• **Exercise**: Look for the line containing "Based on ongoing" and the line containing "# Objective" in the entries below. Copy those two and all lines between them exactly, leaving out pictures.

★ ★ ★

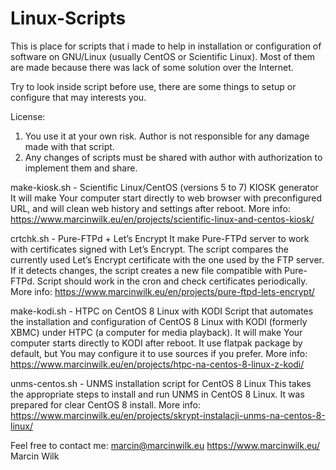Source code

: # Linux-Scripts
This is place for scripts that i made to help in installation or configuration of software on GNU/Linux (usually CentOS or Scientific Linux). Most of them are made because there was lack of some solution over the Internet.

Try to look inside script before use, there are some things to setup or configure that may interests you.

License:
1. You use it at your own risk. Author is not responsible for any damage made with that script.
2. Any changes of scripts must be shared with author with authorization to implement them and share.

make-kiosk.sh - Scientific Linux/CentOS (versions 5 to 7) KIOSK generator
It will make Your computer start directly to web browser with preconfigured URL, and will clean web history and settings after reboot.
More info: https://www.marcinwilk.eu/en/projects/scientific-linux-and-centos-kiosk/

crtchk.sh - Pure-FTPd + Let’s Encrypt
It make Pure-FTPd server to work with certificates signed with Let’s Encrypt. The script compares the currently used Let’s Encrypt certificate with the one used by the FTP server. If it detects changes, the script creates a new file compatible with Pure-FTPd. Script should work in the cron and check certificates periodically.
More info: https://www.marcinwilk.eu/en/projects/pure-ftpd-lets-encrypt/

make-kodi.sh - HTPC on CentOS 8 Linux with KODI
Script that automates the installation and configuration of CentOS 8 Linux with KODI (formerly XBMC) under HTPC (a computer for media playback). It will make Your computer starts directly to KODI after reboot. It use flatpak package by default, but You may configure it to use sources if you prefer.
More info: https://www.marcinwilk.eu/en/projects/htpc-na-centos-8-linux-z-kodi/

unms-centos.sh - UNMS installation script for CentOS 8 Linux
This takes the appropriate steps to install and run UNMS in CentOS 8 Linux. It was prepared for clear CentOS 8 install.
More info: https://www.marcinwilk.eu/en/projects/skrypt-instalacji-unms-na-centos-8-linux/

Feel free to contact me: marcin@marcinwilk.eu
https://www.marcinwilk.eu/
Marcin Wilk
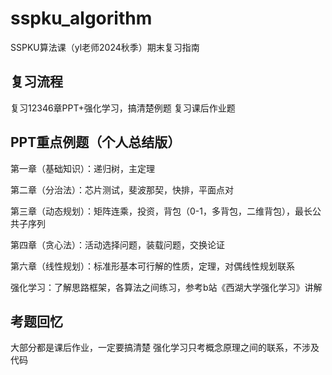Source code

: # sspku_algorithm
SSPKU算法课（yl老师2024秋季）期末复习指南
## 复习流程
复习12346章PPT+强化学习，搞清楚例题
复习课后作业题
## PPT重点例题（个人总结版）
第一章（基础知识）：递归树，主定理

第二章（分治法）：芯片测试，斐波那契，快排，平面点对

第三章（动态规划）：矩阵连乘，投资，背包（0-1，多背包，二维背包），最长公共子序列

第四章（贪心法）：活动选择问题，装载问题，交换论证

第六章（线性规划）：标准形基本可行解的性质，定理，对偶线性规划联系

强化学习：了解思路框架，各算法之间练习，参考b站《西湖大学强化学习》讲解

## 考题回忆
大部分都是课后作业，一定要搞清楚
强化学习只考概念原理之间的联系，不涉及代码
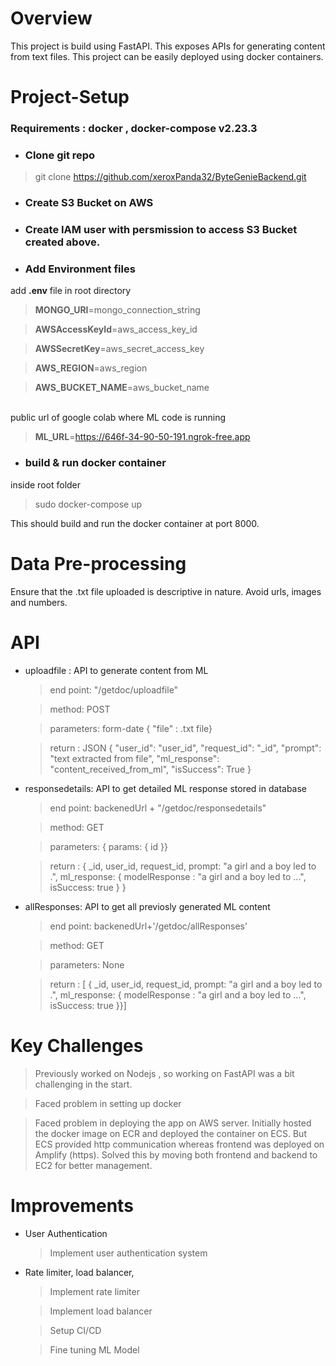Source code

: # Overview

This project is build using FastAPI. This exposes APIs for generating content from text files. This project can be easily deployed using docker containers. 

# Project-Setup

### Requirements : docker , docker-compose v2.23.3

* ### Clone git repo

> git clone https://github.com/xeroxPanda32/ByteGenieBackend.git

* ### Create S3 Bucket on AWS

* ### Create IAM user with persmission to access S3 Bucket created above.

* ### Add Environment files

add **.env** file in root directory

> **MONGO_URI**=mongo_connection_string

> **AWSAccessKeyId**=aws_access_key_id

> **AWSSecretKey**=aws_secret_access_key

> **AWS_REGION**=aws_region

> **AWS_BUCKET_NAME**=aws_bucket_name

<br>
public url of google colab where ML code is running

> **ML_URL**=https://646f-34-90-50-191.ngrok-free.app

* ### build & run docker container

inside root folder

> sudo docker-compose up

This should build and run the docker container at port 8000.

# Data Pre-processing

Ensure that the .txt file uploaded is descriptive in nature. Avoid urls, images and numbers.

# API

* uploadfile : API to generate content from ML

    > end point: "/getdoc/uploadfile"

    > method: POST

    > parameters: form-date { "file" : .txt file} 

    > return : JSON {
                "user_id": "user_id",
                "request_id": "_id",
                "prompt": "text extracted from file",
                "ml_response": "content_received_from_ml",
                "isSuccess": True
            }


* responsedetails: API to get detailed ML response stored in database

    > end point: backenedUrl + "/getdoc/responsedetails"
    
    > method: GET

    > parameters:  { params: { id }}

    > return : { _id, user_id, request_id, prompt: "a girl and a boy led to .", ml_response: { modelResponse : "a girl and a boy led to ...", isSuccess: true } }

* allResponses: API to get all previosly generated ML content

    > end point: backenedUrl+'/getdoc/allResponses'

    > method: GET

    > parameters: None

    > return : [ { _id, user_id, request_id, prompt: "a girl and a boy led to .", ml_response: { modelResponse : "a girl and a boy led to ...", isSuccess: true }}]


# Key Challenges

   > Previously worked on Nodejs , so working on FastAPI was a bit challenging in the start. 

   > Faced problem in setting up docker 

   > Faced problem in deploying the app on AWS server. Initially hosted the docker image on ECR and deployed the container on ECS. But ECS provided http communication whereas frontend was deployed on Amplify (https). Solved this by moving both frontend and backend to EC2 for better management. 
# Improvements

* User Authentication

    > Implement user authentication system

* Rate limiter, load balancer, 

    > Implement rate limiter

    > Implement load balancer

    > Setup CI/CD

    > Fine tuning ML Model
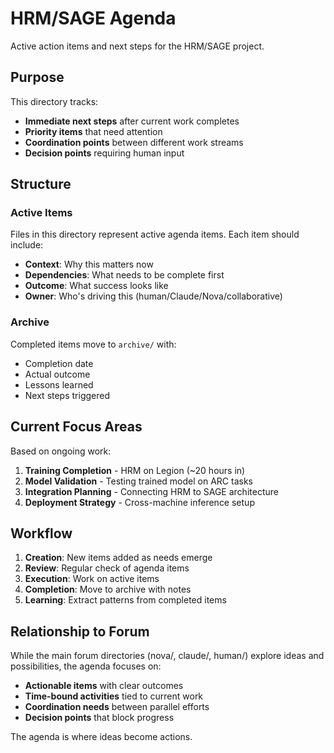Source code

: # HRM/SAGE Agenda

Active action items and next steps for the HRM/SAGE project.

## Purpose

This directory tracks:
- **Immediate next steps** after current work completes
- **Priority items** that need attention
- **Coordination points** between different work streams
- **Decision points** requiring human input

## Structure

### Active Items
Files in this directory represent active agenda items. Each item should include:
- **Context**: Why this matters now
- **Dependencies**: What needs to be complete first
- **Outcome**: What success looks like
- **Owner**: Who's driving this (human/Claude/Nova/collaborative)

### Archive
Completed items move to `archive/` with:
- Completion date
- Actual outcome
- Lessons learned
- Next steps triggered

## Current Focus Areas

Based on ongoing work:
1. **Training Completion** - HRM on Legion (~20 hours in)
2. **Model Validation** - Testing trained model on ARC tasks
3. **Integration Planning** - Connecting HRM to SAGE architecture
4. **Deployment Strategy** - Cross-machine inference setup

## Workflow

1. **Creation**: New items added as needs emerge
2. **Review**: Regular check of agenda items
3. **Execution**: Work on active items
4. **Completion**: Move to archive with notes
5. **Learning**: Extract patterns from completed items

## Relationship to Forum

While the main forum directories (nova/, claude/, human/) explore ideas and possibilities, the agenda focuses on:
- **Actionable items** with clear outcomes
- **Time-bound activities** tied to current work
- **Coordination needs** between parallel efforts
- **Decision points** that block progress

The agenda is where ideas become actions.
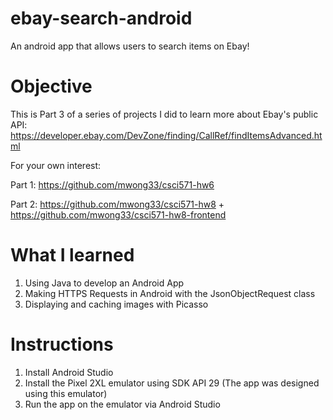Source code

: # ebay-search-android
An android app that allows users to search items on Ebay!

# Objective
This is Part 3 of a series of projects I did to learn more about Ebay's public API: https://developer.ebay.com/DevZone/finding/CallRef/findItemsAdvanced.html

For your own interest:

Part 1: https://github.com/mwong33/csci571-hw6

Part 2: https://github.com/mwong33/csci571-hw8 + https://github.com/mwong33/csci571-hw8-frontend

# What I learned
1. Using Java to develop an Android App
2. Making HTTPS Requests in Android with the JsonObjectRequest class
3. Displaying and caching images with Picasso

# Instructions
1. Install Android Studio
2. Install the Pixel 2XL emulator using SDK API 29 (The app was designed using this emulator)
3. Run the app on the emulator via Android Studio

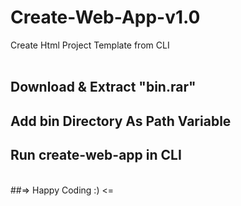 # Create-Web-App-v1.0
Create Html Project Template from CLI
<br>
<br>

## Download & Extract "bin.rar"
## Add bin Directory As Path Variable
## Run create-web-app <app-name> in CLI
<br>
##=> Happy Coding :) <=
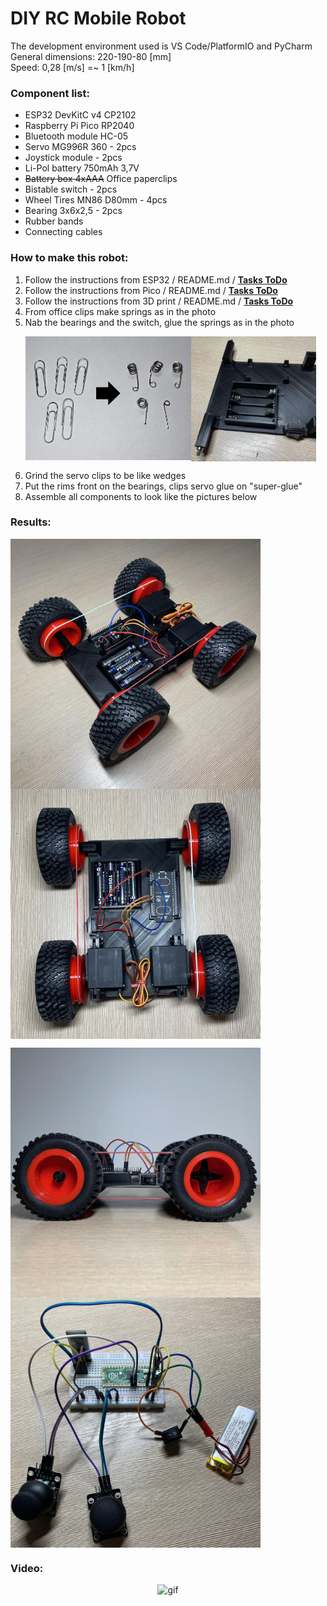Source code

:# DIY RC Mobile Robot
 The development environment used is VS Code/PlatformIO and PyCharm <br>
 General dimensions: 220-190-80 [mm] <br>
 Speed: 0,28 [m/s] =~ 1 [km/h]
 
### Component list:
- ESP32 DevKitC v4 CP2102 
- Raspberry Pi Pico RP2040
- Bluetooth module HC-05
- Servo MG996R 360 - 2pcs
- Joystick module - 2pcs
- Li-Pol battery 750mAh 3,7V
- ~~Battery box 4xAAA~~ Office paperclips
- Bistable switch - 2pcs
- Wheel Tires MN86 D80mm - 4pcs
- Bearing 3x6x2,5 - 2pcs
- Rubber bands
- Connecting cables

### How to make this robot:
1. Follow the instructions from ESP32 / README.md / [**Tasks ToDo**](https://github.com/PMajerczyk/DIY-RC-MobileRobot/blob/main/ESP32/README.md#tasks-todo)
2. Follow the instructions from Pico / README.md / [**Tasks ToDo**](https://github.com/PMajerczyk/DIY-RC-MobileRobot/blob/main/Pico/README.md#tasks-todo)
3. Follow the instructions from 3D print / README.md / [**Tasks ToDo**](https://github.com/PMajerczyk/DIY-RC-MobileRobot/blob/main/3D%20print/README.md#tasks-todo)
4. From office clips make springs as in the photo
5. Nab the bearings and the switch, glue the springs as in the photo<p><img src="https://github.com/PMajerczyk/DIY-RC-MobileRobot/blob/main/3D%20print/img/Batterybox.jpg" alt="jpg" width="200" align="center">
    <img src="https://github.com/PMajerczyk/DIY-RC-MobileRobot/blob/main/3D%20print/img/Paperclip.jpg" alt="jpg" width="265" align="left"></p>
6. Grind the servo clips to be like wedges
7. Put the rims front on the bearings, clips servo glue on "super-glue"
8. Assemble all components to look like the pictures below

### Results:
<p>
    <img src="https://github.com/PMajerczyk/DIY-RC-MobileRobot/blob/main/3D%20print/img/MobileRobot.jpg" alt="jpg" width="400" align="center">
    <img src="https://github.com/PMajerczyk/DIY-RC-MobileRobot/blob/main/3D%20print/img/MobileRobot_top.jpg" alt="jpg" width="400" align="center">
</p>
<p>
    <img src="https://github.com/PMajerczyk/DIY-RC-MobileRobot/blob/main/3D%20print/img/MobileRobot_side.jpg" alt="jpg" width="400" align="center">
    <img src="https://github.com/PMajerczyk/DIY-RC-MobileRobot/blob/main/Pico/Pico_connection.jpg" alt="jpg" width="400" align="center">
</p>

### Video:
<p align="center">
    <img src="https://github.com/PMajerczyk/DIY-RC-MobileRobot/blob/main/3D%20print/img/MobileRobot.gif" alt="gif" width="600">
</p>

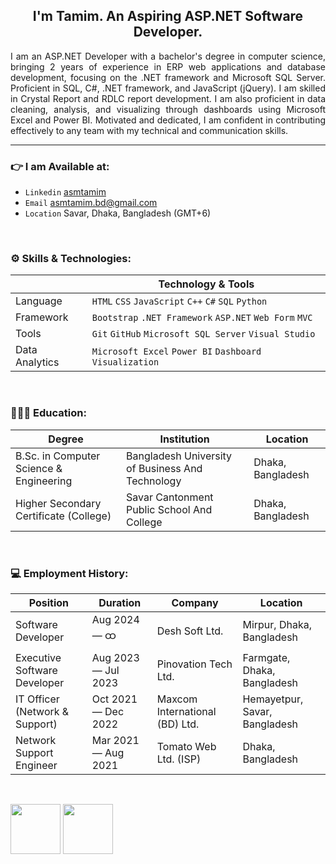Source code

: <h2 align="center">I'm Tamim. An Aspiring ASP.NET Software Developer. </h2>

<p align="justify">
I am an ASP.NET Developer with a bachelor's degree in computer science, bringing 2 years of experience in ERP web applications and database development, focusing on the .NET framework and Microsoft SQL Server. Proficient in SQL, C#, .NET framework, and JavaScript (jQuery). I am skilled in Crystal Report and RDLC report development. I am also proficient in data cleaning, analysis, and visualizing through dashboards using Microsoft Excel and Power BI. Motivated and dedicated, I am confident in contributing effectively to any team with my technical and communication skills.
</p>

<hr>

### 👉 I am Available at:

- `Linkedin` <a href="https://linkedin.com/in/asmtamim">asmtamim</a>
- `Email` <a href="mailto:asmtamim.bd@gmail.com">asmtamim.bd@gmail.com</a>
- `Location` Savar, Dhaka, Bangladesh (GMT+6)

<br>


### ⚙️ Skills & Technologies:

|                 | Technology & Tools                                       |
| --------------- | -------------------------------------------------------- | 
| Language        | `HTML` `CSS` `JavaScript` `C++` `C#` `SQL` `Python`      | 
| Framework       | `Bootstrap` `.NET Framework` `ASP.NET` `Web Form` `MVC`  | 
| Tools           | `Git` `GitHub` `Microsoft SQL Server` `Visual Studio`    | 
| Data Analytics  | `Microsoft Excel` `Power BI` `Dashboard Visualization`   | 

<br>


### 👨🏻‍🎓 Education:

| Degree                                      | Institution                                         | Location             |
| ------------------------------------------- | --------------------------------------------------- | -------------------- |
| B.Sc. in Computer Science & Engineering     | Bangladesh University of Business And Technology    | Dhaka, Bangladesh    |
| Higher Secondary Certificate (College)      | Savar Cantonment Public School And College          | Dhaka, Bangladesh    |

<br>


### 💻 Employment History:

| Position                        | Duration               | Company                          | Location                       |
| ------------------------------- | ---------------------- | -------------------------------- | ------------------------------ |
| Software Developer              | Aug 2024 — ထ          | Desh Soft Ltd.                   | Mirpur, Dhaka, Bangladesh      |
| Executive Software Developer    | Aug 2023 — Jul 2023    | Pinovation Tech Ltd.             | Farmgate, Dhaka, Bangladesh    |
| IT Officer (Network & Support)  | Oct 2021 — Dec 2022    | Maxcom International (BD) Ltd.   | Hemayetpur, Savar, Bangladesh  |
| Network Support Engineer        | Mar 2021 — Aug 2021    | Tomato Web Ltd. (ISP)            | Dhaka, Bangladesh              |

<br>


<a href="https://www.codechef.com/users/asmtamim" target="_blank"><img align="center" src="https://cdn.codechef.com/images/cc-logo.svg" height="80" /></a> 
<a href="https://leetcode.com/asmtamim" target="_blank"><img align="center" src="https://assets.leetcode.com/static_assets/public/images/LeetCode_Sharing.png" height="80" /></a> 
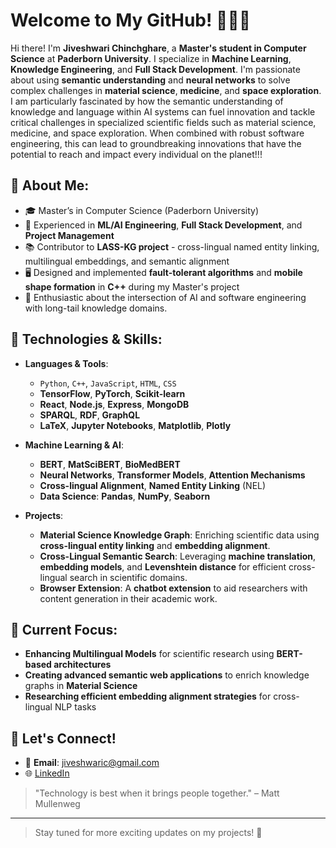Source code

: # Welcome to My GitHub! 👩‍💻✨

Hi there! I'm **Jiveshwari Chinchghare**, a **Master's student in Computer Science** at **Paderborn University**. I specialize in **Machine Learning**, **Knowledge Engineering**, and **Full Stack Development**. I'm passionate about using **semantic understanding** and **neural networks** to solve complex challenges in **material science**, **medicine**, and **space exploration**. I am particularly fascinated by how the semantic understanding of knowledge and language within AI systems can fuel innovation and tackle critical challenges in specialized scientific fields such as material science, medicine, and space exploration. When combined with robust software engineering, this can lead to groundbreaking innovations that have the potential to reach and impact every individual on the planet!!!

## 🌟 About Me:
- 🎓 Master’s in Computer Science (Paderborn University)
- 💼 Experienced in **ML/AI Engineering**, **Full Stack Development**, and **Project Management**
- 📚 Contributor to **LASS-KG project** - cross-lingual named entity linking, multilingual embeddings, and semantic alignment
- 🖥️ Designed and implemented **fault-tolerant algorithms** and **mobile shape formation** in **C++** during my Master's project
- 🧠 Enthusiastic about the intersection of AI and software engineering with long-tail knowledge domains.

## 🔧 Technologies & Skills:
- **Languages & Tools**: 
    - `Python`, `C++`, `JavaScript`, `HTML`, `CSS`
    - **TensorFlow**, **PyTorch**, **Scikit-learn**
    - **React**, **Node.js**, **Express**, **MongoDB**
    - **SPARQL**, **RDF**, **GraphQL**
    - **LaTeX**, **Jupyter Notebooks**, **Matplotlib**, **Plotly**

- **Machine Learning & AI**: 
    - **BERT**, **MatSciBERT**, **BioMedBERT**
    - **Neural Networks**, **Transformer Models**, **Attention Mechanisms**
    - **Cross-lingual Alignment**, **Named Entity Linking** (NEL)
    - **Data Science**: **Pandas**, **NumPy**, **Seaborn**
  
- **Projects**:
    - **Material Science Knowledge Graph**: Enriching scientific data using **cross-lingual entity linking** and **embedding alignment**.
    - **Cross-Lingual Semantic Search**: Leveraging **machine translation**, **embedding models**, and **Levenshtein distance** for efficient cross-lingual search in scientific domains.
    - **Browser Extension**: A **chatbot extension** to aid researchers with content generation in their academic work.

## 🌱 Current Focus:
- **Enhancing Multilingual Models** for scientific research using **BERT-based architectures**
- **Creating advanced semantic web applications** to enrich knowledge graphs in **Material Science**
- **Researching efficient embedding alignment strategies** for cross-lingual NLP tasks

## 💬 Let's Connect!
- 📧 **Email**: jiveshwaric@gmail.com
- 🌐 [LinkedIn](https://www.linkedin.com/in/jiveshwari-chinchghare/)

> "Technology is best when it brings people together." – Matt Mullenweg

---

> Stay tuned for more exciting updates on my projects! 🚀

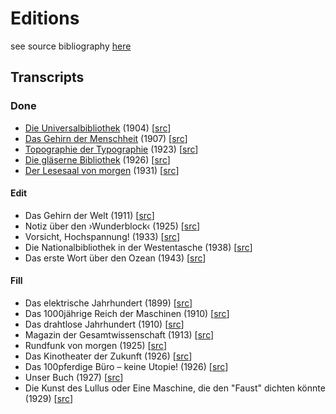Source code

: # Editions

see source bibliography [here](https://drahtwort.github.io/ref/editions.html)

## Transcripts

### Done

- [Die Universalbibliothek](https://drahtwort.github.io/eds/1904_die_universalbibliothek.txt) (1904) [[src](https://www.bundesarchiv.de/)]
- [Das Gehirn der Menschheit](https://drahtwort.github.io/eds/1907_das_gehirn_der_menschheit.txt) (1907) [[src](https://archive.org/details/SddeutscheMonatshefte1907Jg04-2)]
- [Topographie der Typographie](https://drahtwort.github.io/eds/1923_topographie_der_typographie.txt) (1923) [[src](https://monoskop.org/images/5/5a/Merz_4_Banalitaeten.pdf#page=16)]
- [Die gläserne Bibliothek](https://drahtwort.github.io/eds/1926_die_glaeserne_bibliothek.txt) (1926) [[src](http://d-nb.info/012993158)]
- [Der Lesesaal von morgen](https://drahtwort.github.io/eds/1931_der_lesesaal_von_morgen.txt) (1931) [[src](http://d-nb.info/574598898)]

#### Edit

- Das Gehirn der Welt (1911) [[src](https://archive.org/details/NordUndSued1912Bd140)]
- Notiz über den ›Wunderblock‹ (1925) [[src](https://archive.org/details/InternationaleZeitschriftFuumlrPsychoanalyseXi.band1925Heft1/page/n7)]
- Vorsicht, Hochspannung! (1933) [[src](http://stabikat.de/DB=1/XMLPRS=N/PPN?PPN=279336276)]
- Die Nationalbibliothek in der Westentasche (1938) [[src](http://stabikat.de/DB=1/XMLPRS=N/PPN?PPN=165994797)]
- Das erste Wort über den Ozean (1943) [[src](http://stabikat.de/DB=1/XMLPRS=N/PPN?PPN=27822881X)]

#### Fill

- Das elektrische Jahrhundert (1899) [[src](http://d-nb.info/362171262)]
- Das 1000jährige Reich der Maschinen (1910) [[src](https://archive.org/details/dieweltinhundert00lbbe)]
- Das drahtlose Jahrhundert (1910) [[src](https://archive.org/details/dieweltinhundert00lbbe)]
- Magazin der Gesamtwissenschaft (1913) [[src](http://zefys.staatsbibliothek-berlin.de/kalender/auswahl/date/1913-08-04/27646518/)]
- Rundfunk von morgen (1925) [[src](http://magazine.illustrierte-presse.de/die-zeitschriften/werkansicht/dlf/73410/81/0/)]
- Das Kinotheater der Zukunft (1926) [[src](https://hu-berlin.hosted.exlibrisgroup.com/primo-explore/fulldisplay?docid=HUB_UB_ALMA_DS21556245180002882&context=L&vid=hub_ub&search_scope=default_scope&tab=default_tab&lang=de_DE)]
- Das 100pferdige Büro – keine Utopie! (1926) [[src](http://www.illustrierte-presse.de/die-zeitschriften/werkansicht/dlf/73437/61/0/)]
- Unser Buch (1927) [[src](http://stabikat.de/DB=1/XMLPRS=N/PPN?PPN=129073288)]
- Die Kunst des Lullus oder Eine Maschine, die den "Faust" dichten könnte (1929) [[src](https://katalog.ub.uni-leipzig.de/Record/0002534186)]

★ ★ ★

• **Solution for this exercise**:
Based on ongoing work:
1. **Training Completion** - HRM on Legion (~20 hours in)
2. **Model Validation** - Testing trained model on ARC tasks
3. **Integration Planning** - Connecting HRM to SAGE architecture
4. **Deployment Strategy** - Cross-machine inference setup

## Workflow

1. **Creation**: New items added as needs emerge
2. **Review**: Regular check of agenda items
3. **Execution**: Work on active items
4. **Completion**: Move to archive with notes
5. **Learning**: Extract patterns from completed items

## Relationship to Forum

While the main forum directories (nova/, claude/, human/) explore ideas and possibilities, the agenda focuses on:
- **Actionable items** with clear outcomes
- **Time-bound activities** tied to current work
- **Coordination needs** between parallel efforts
- **Decision points** that block progress

The agenda is where ideas become actions.
Source code

: # ebay-search-android
An android app that allows users to search items on Ebay!

# Objective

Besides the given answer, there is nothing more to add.